1. The Over-The-Top Swing
This swing typically results in a pull slice and lessens power because the upper body is leading the downswing instead of the lower body. Instead of pulling the club farther to the inside of your backswing to compensate, take the club back in a straighter line away from the ball so the club doesn’t get too far behind you during your back swing. This puts you in a better position at the top of your backswing, and you’ll be able to allow your arms to drop into a better position to move your hips laterally in the downswing before they begin to turn. Be sure your lower body is moving first to start your downswing.

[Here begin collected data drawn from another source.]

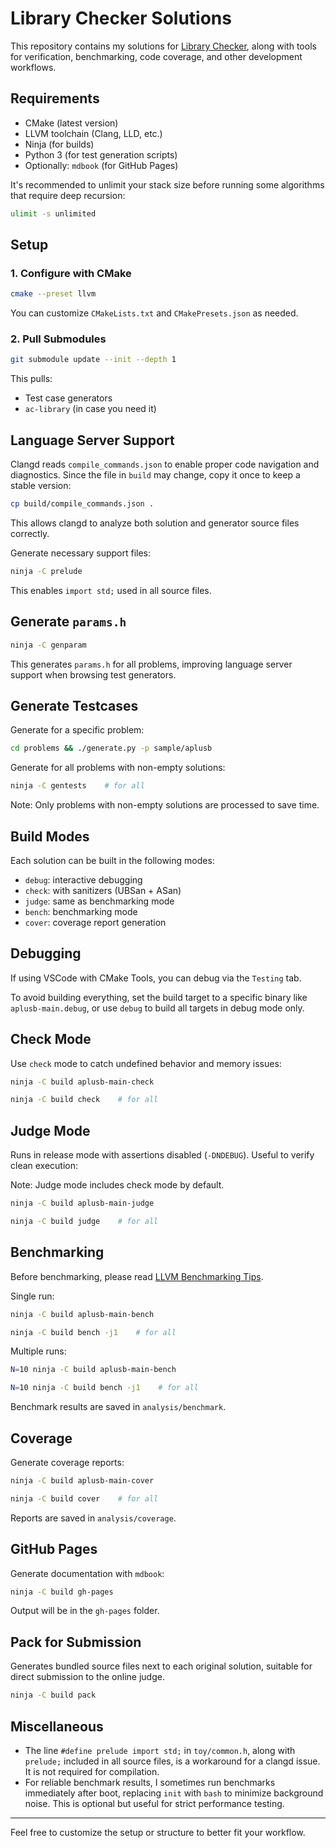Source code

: # Library Checker Solutions

This repository contains my solutions for [Library Checker](https://judge.yosupo.jp), along with tools for verification, benchmarking, code coverage, and other development workflows.

## Requirements

- CMake (latest version)
- LLVM toolchain (Clang, LLD, etc.)
- Ninja (for builds)
- Python 3 (for test generation scripts)
- Optionally: `mdbook` (for GitHub Pages)

It's recommended to unlimit your stack size before running some algorithms that require deep recursion:

```bash
ulimit -s unlimited
```

## Setup

### 1. Configure with CMake

```bash
cmake --preset llvm
```

You can customize `CMakeLists.txt` and `CMakePresets.json` as needed.

### 2. Pull Submodules

```bash
git submodule update --init --depth 1
```

This pulls:

- Test case generators
- `ac-library` (in case you need it)

## Language Server Support

Clangd reads `compile_commands.json` to enable proper code navigation and diagnostics. Since the file in `build` may change, copy it once to keep a stable version:

```bash
cp build/compile_commands.json .
```

This allows clangd to analyze both solution and generator source files correctly.

Generate necessary support files:

```bash
ninja -C prelude
```

This enables `import std;` used in all source files.

## Generate `params.h`

```bash
ninja -C genparam
```

This generates `params.h` for all problems, improving language server support when browsing test generators.

## Generate Testcases

Generate for a specific problem:

```bash
cd problems && ./generate.py -p sample/aplusb
```

Generate for all problems with non-empty solutions:

```bash
ninja -C gentests    # for all
```

Note: Only problems with non-empty solutions are processed to save time.

## Build Modes

Each solution can be built in the following modes:

- `debug`: interactive debugging
- `check`: with sanitizers (UBSan + ASan)
- `judge`: same as benchmarking mode
- `bench`: benchmarking mode
- `cover`: coverage report generation

## Debugging

If using VSCode with CMake Tools, you can debug via the `Testing` tab.

To avoid building everything, set the build target to a specific binary like `aplusb-main.debug`, or use `debug` to build all targets in debug mode only.

## Check Mode

Use `check` mode to catch undefined behavior and memory issues:

```bash
ninja -C build aplusb-main-check
```

```bash
ninja -C build check    # for all
```

## Judge Mode

Runs in release mode with assertions disabled (`-DNDEBUG`). Useful to verify clean execution:

Note: Judge mode includes check mode by default.

```bash
ninja -C build aplusb-main-judge
```

```bash
ninja -C build judge    # for all
```

## Benchmarking

Before benchmarking, please read [LLVM Benchmarking Tips](https://llvm.org/docs/Benchmarking.html).

Single run:

```bash
ninja -C build aplusb-main-bench
```

```bash
ninja -C build bench -j1    # for all
```

Multiple runs:

```bash
N=10 ninja -C build aplusb-main-bench
```

```bash
N=10 ninja -C build bench -j1    # for all
```

Benchmark results are saved in `analysis/benchmark`.

## Coverage

Generate coverage reports:

```bash
ninja -C build aplusb-main-cover
```

```bash
ninja -C build cover    # for all
```

Reports are saved in `analysis/coverage`.

## GitHub Pages

Generate documentation with `mdbook`:

```bash
ninja -C build gh-pages
```

Output will be in the `gh-pages` folder.

## Pack for Submission

Generates bundled source files next to each original solution, suitable for direct submission to the online judge.

```bash
ninja -C build pack
```

## Miscellaneous

- The line `#define prelude import std;` in `toy/common.h`, along with `prelude;` included in all source files, is a workaround for a clangd issue. It is not required for compilation.
- For reliable benchmark results, I sometimes run benchmarks immediately after boot, replacing `init` with `bash` to minimize background noise. This is optional but useful for strict performance testing.

---

Feel free to customize the setup or structure to better fit your workflow.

2. Releasing your hands too early.
If you release your hands too early in your downswing, you lose power. When your arms are extended in line with the club when your hands are still a foot behind the club, you’re going to hit the ball only with the power from your arms instead of letting the club whip through when your hands are released properly. While your hands are almost even with the ball in your downswing, your club should lag behind. Focus on moving your lower body to start your downswing, as above. Then, keep your wrist cocked slightly longer in your downswing.
3. The Reverse Pivot
This happens when you don’t shift your weight to your back foot during your downswing. It’s usually cause when you tilt your hips instead of turning them. This reduces your ability to shift your weight from back to front properly, reducing your swing speed. Turn your shoulders and hips so the center of your chest is over your back foot. Bend your back knee, but make sure it’s not bent outside your back foot. As a right-handed player, you should feel your body weight all along your right side.
Swing changes don’t happen overnight, so don’t get discouraged if it take a while to correct these mistakes. As you improve, you’ll notice an increase in the solidity of your shots as well as your distance.